Assignment → The answer should match the entries that follow exactly, except that no image appears in it.

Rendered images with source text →
□ □ □ □ □

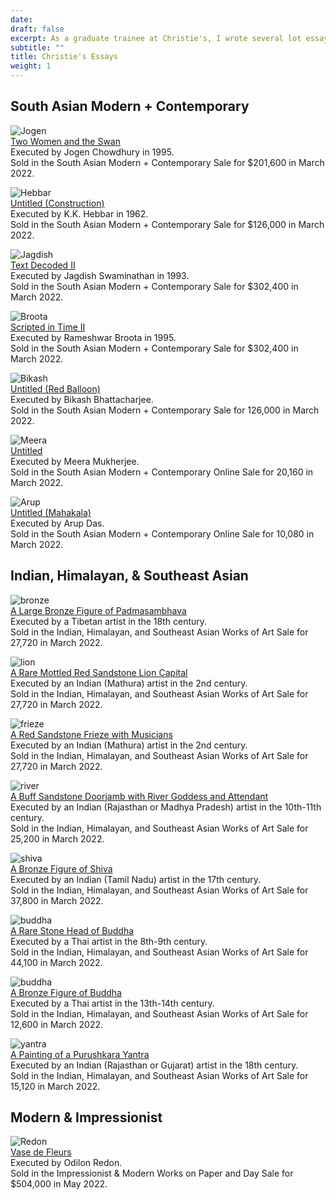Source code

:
 ```yaml
---
date: 
draft: false
excerpt: As a graduate trainee at Christie's, I wrote several lot essays and lot notes for the Indian, Himalayan, & Southeast Asian, South Asian Modern + Contemporary, and Modern & Impressionist department auction catalogues. Click here to see some of my contributions! 
subtitle: ""
title: Christie's Essays
weight: 1
---
```



## South Asian Modern + Contemporary 

![Jogen](featured.jpg)<br>
[Two Women and the Swan](https://www.christies.com/lot/lot-6359061?ldp_breadcrumb=back&intObjectID=6359061&from=salessummary&lid=1)
<br>Executed by Jogen Chowdhury in 1995. <br>Sold in the South Asian Modern + Contemporary Sale for $201,600 in March 2022.

![Hebbar](featured.jpg)<br>
[Untitled (Construction)](https://www.christies.com/lot/lot-6359064?ldp_breadcrumb=back&intObjectID=6359064&from=salessummary&lid=1)
<br>Executed by K.K. Hebbar in 1962. <br>Sold in the South Asian Modern + Contemporary Sale for $126,000 in March 2022.

![Jagdish](featured.jpg) <br>
[Text Decoded II](https://www.christies.com/lot/lot-6359064?ldp_breadcrumb=back&intObjectID=6359064&from=salessummary&lid=1)
<br>Executed by Jagdish Swaminathan in 1993.<br> Sold in the South Asian Modern + Contemporary Sale for $302,400 in March 2022.

![Broota](featured.jpg)<br>
[Scripted in Time II](https://www.christies.com/lot/lot-6359083?ldp_breadcrumb=back&intObjectID=6359083&from=salessummary&lid=1)
<br>Executed by Rameshwar Broota in 1995.<br> Sold in the South Asian Modern + Contemporary Sale for $302,400 in March 2022.

![Bikash](featured.jpg)<br>
[Untitled (Red Balloon)](https://www.christies.com/en/lot/lot-6359131)
<br>Executed by Bikash Bhattacharjee.<br> Sold in the South Asian Modern + Contemporary Sale for 126,000 in March 2022.

![Meera](featured.jpg)<br>
[Untitled](https://onlineonly.christies.com/s/south-asian-modern-contemporary-art-online/meera-mukherjee-1923-1998-16/142951?ldp_breadcrumb=back)
<br>Executed by Meera Mukherjee.<br> Sold in the South Asian Modern + Contemporary Online Sale for 20,160 in March 2022.

![Arup](featured.jpg)<br>
[Untitled (Mahakala)](https://onlineonly.christies.com/s/south-asian-modern-contemporary-art-online/arup-das-1924-2004-54/142970?ldp_breadcrumb=back)
<br>Executed by Arup Das.<br> Sold in the South Asian Modern + Contemporary Online Sale for 10,080 in March 2022.

## Indian, Himalayan, & Southeast Asian

![bronze](featured.jpg)<br>
[A Large Bronze Figure of Padmasambhava](https://www.christies.com/lot/lot-6362044?ldp_breadcrumb=back&intObjectID=6362044&from=salessummary&lid=1)
<br>Executed by a Tibetan artist in the 18th century.<br> Sold in the Indian, Himalayan, and Southeast Asian Works of Art Sale for 27,720 in March 2022.

![lion](featured.jpg)<br>
[A Rare Mottled Red Sandstone Lion Capital](https://www.christies.com/lot/lot-6362061?ldp_breadcrumb=back&intObjectID=6362061&from=salessummary&lid=1)
<br>Executed by an Indian (Mathura) artist in the 2nd century.<br> Sold in the Indian, Himalayan, and Southeast Asian Works of Art Sale for 27,720 in March 2022.

![frieze](featured.jpg)<br>
[A Red Sandstone Frieze with Musicians](https://www.christies.com/lot/lot-6362063?ldp_breadcrumb=back&intObjectID=6362063&from=salessummary&lid=1)
<br>Executed by an Indian (Mathura) artist in the 2nd century.<br> Sold in the Indian, Himalayan, and Southeast Asian Works of Art Sale for 27,720 in March 2022.

![river](featured.jpg)<br>
[A Buff Sandstone Doorjamb with River Goddess and Attendant](https://www.christies.com/lot/lot-6362064?ldp_breadcrumb=back&intObjectID=6362064&from=salessummary&lid=1)
<br>Executed by an Indian (Rajasthan or Madhya Pradesh) artist in the 10th-11th century.<br> Sold in the Indian, Himalayan, and Southeast Asian Works of Art Sale for 25,200 in March 2022.

![shiva](featured.jpg)<br>
[A Bronze Figure of Shiva](https://www.christies.com/lot/lot-6362071?ldp_breadcrumb=back&intObjectID=6362071&from=salessummary&lid=1)
<br>Executed by an Indian (Tamil Nadu) artist in the 17th century.<br> Sold in the Indian, Himalayan, and Southeast Asian Works of Art Sale for 37,800 in March 2022.

![buddha](featured.jpg)<br>
[A Rare Stone Head of Buddha](https://www.christies.com/lot/lot-6362075?ldp_breadcrumb=back&intObjectID=6362075&from=salessummary&lid=1)
<br>Executed by a Thai artist in the 8th-9th century.<br> Sold in the Indian, Himalayan, and Southeast Asian Works of Art Sale for 44,100 in March 2022.

![buddha](featured.jpg)<br>
[A Bronze Figure of Buddha](https://www.christies.com/lot/lot-6362077?ldp_breadcrumb=back&intObjectID=6362077&from=salessummary&lid=1)
<br>Executed by a Thai artist in the 13th-14th century.<br> Sold in the Indian, Himalayan, and Southeast Asian Works of Art Sale for 12,600 in March 2022.

![yantra](featured.jpg)<br>
[A Painting of a Purushkara Yantra](https://www.christies.com/lot/lot-6362109?ldp_breadcrumb=back&intObjectID=6362109&from=salessummary&lid=1)
<br>Executed by an Indian (Rajasthan or Gujarat) artist in the 18th century.<br> Sold in the Indian, Himalayan, and Southeast Asian Works of Art Sale for 15,120 in March 2022.

## Modern & Impressionist 

![Redon](featured.jpg)<br>
[Vase de Fleurs](https://www.christies.com/lot/lot-6369515?ldp_breadcrumb=back&intObjectID=6369515&from=salessummary&lid=1)
<br>Executed by Odilon Redon.<br> Sold in the Impressionist & Modern Works on Paper and Day Sale for $504,000 in May 2022.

□ □ □ □ □

Answer to the problem →
Source code

:
 ```yaml
---
date: 
draft: false
excerpt: As a graduate trainee at Christie's, I wrote several lot essays and lot notes for the Indian, Himalayan, & Southeast Asian, South Asian Modern + Contemporary, and Modern & Impressionist department auction catalogues. Click here to see some of my contributions! 
subtitle: ""
title: Christie's Essays
weight: 1
---
```



## South Asian Modern + Contemporary 

![Jogen](featured.jpg)<br>
[Two Women and the Swan](https://www.christies.com/lot/lot-6359061?ldp_breadcrumb=back&intObjectID=6359061&from=salessummary&lid=1)
<br>Executed by Jogen Chowdhury in 1995. <br>Sold in the South Asian Modern + Contemporary Sale for $201,600 in March 2022.

![Hebbar](featured.jpg)<br>
[Untitled (Construction)](https://www.christies.com/lot/lot-6359064?ldp_breadcrumb=back&intObjectID=6359064&from=salessummary&lid=1)
<br>Executed by K.K. Hebbar in 1962. <br>Sold in the South Asian Modern + Contemporary Sale for $126,000 in March 2022.

![Jagdish](featured.jpg) <br>
[Text Decoded II](https://www.christies.com/lot/lot-6359064?ldp_breadcrumb=back&intObjectID=6359064&from=salessummary&lid=1)
<br>Executed by Jagdish Swaminathan in 1993.<br> Sold in the South Asian Modern + Contemporary Sale for $302,400 in March 2022.

![Broota](featured.jpg)<br>
[Scripted in Time II](https://www.christies.com/lot/lot-6359083?ldp_breadcrumb=back&intObjectID=6359083&from=salessummary&lid=1)
<br>Executed by Rameshwar Broota in 1995.<br> Sold in the South Asian Modern + Contemporary Sale for $302,400 in March 2022.

![Bikash](featured.jpg)<br>
[Untitled (Red Balloon)](https://www.christies.com/en/lot/lot-6359131)
<br>Executed by Bikash Bhattacharjee.<br> Sold in the South Asian Modern + Contemporary Sale for 126,000 in March 2022.

![Meera](featured.jpg)<br>
[Untitled](https://onlineonly.christies.com/s/south-asian-modern-contemporary-art-online/meera-mukherjee-1923-1998-16/142951?ldp_breadcrumb=back)
<br>Executed by Meera Mukherjee.<br> Sold in the South Asian Modern + Contemporary Online Sale for 20,160 in March 2022.

![Arup](featured.jpg)<br>
[Untitled (Mahakala)](https://onlineonly.christies.com/s/south-asian-modern-contemporary-art-online/arup-das-1924-2004-54/142970?ldp_breadcrumb=back)
<br>Executed by Arup Das.<br> Sold in the South Asian Modern + Contemporary Online Sale for 10,080 in March 2022.

## Indian, Himalayan, & Southeast Asian

![bronze](featured.jpg)<br>
[A Large Bronze Figure of Padmasambhava](https://www.christies.com/lot/lot-6362044?ldp_breadcrumb=back&intObjectID=6362044&from=salessummary&lid=1)
<br>Executed by a Tibetan artist in the 18th century.<br> Sold in the Indian, Himalayan, and Southeast Asian Works of Art Sale for 27,720 in March 2022.

![lion](featured.jpg)<br>
[A Rare Mottled Red Sandstone Lion Capital](https://www.christies.com/lot/lot-6362061?ldp_breadcrumb=back&intObjectID=6362061&from=salessummary&lid=1)
<br>Executed by an Indian (Mathura) artist in the 2nd century.<br> Sold in the Indian, Himalayan, and Southeast Asian Works of Art Sale for 27,720 in March 2022.

![frieze](featured.jpg)<br>
[A Red Sandstone Frieze with Musicians](https://www.christies.com/lot/lot-6362063?ldp_breadcrumb=back&intObjectID=6362063&from=salessummary&lid=1)
<br>Executed by an Indian (Mathura) artist in the 2nd century.<br> Sold in the Indian, Himalayan, and Southeast Asian Works of Art Sale for 27,720 in March 2022.

![river](featured.jpg)<br>
[A Buff Sandstone Doorjamb with River Goddess and Attendant](https://www.christies.com/lot/lot-6362064?ldp_breadcrumb=back&intObjectID=6362064&from=salessummary&lid=1)
<br>Executed by an Indian (Rajasthan or Madhya Pradesh) artist in the 10th-11th century.<br> Sold in the Indian, Himalayan, and Southeast Asian Works of Art Sale for 25,200 in March 2022.

![shiva](featured.jpg)<br>
[A Bronze Figure of Shiva](https://www.christies.com/lot/lot-6362071?ldp_breadcrumb=back&intObjectID=6362071&from=salessummary&lid=1)
<br>Executed by an Indian (Tamil Nadu) artist in the 17th century.<br> Sold in the Indian, Himalayan, and Southeast Asian Works of Art Sale for 37,800 in March 2022.

![buddha](featured.jpg)<br>
[A Rare Stone Head of Buddha](https://www.christies.com/lot/lot-6362075?ldp_breadcrumb=back&intObjectID=6362075&from=salessummary&lid=1)
<br>Executed by a Thai artist in the 8th-9th century.<br> Sold in the Indian, Himalayan, and Southeast Asian Works of Art Sale for 44,100 in March 2022.

![buddha](featured.jpg)<br>
[A Bronze Figure of Buddha](https://www.christies.com/lot/lot-6362077?ldp_breadcrumb=back&intObjectID=6362077&from=salessummary&lid=1)
<br>Executed by a Thai artist in the 13th-14th century.<br> Sold in the Indian, Himalayan, and Southeast Asian Works of Art Sale for 12,600 in March 2022.

![yantra](featured.jpg)<br>
[A Painting of a Purushkara Yantra](https://www.christies.com/lot/lot-6362109?ldp_breadcrumb=back&intObjectID=6362109&from=salessummary&lid=1)
<br>Executed by an Indian (Rajasthan or Gujarat) artist in the 18th century.<br> Sold in the Indian, Himalayan, and Southeast Asian Works of Art Sale for 15,120 in March 2022.

## Modern & Impressionist 

![Redon](featured.jpg)<br>
[Vase de Fleurs](https://www.christies.com/lot/lot-6369515?ldp_breadcrumb=back&intObjectID=6369515&from=salessummary&lid=1)
<br>Executed by Odilon Redon.<br> Sold in the Impressionist & Modern Works on Paper and Day Sale for $504,000 in May 2022.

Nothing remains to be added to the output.